_Problem_: Among the entries, which lines carry the string "Enable"? Copy every one.

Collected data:

####

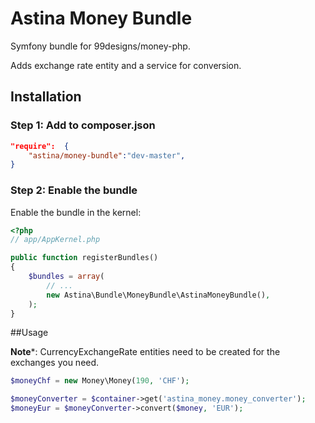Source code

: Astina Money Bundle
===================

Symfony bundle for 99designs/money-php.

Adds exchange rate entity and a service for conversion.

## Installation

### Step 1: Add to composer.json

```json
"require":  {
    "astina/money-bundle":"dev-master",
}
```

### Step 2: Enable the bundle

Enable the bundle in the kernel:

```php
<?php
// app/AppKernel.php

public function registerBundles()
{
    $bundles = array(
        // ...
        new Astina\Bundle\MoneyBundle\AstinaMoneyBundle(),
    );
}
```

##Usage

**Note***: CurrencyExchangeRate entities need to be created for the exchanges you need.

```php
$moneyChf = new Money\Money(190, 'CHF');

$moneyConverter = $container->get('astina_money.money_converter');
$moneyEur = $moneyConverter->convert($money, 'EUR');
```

####

_Task solution_:
### Step 2: Enable the bundle
Enable the bundle in the kernel:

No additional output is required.